[Source texts of formatted documents]
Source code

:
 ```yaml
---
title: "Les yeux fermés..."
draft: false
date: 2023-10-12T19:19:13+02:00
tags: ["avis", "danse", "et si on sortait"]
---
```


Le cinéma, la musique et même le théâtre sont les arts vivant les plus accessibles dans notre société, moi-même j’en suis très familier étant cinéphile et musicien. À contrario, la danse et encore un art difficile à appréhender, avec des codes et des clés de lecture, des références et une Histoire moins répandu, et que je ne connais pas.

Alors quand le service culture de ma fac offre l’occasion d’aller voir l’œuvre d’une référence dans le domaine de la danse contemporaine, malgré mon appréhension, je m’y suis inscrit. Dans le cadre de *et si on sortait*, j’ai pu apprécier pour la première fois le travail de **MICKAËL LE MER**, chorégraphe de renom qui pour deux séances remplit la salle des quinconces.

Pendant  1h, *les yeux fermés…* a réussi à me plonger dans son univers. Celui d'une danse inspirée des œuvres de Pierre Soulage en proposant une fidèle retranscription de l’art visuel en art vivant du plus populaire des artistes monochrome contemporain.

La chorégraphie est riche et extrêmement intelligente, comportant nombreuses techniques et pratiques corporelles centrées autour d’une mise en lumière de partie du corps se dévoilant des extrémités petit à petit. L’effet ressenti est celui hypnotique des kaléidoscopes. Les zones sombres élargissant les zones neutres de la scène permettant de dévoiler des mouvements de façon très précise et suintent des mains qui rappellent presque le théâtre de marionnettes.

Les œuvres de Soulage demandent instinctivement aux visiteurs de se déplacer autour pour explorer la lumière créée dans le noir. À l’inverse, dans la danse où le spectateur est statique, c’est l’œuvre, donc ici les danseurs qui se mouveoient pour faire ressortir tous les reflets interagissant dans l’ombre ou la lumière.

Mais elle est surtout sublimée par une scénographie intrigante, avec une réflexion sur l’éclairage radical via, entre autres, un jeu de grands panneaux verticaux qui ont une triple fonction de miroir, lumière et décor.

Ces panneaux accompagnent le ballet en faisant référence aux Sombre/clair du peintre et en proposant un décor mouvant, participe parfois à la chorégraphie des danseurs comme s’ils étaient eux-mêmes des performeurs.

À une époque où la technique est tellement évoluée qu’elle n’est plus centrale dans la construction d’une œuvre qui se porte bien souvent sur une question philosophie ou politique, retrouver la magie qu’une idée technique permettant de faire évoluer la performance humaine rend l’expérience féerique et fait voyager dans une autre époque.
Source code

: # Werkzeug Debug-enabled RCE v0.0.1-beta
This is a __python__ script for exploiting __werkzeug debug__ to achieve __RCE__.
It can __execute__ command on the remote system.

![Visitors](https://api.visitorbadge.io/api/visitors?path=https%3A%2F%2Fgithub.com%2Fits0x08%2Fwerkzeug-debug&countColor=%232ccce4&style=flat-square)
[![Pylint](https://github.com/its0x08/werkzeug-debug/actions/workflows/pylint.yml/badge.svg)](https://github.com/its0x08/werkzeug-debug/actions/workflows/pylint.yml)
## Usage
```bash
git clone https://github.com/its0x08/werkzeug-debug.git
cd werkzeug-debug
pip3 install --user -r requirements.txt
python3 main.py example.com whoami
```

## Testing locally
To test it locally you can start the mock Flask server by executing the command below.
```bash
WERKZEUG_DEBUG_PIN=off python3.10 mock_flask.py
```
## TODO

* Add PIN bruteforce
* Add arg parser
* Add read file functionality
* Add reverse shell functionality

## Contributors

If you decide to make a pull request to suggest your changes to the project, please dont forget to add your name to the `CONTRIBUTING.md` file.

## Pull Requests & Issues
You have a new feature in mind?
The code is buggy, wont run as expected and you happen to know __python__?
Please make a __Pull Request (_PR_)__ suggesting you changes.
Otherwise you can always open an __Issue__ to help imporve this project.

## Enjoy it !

EXERCISE DESCRIPTION: Beginning with the first line above, transcribe all of the data exactly.

RESPONSE BOX:
Source code

:
 ```yaml
---
title: "Les yeux fermés..."
draft: false
date: 2023-10-12T19:19:13+02:00
tags: ["avis", "danse", "et si on sortait"]
---
```


Le cinéma, la musique et même le théâtre sont les arts vivant les plus accessibles dans notre société, moi-même j’en suis très familier étant cinéphile et musicien. À contrario, la danse et encore un art difficile à appréhender, avec des codes et des clés de lecture, des références et une Histoire moins répandu, et que je ne connais pas.

Alors quand le service culture de ma fac offre l’occasion d’aller voir l’œuvre d’une référence dans le domaine de la danse contemporaine, malgré mon appréhension, je m’y suis inscrit. Dans le cadre de *et si on sortait*, j’ai pu apprécier pour la première fois le travail de **MICKAËL LE MER**, chorégraphe de renom qui pour deux séances remplit la salle des quinconces.

Pendant  1h, *les yeux fermés…* a réussi à me plonger dans son univers. Celui d'une danse inspirée des œuvres de Pierre Soulage en proposant une fidèle retranscription de l’art visuel en art vivant du plus populaire des artistes monochrome contemporain.

La chorégraphie est riche et extrêmement intelligente, comportant nombreuses techniques et pratiques corporelles centrées autour d’une mise en lumière de partie du corps se dévoilant des extrémités petit à petit. L’effet ressenti est celui hypnotique des kaléidoscopes. Les zones sombres élargissant les zones neutres de la scène permettant de dévoiler des mouvements de façon très précise et suintent des mains qui rappellent presque le théâtre de marionnettes.

Les œuvres de Soulage demandent instinctivement aux visiteurs de se déplacer autour pour explorer la lumière créée dans le noir. À l’inverse, dans la danse où le spectateur est statique, c’est l’œuvre, donc ici les danseurs qui se mouveoient pour faire ressortir tous les reflets interagissant dans l’ombre ou la lumière.

Mais elle est surtout sublimée par une scénographie intrigante, avec une réflexion sur l’éclairage radical via, entre autres, un jeu de grands panneaux verticaux qui ont une triple fonction de miroir, lumière et décor.

Ces panneaux accompagnent le ballet en faisant référence aux Sombre/clair du peintre et en proposant un décor mouvant, participe parfois à la chorégraphie des danseurs comme s’ils étaient eux-mêmes des performeurs.

À une époque où la technique est tellement évoluée qu’elle n’est plus centrale dans la construction d’une œuvre qui se porte bien souvent sur une question philosophie ou politique, retrouver la magie qu’une idée technique permettant de faire évoluer la performance humaine rend l’expérience féerique et fait voyager dans une autre époque.
Source code

: # Werkzeug Debug-enabled RCE v0.0.1-beta
This is a __python__ script for exploiting __werkzeug debug__ to achieve __RCE__.
It can __execute__ command on the remote system.

![Visitors](https://api.visitorbadge.io/api/visitors?path=https%3A%2F%2Fgithub.com%2Fits0x08%2Fwerkzeug-debug&countColor=%232ccce4&style=flat-square)
[![Pylint](https://github.com/its0x08/werkzeug-debug/actions/workflows/pylint.yml/badge.svg)](https://github.com/its0x08/werkzeug-debug/actions/workflows/pylint.yml)
## Usage
```bash
git clone https://github.com/its0x08/werkzeug-debug.git
cd werkzeug-debug
pip3 install --user -r requirements.txt
python3 main.py example.com whoami
```

## Testing locally
To test it locally you can start the mock Flask server by executing the command below.
```bash
WERKZEUG_DEBUG_PIN=off python3.10 mock_flask.py
```
## TODO

* Add PIN bruteforce
* Add arg parser
* Add read file functionality
* Add reverse shell functionality

## Contributors

If you decide to make a pull request to suggest your changes to the project, please dont forget to add your name to the `CONTRIBUTING.md` file.

## Pull Requests & Issues
You have a new feature in mind?
The code is buggy, wont run as expected and you happen to know __python__?
Please make a __Pull Request (_PR_)__ suggesting you changes.
Otherwise you can always open an __Issue__ to help imporve this project.

## Enjoy it !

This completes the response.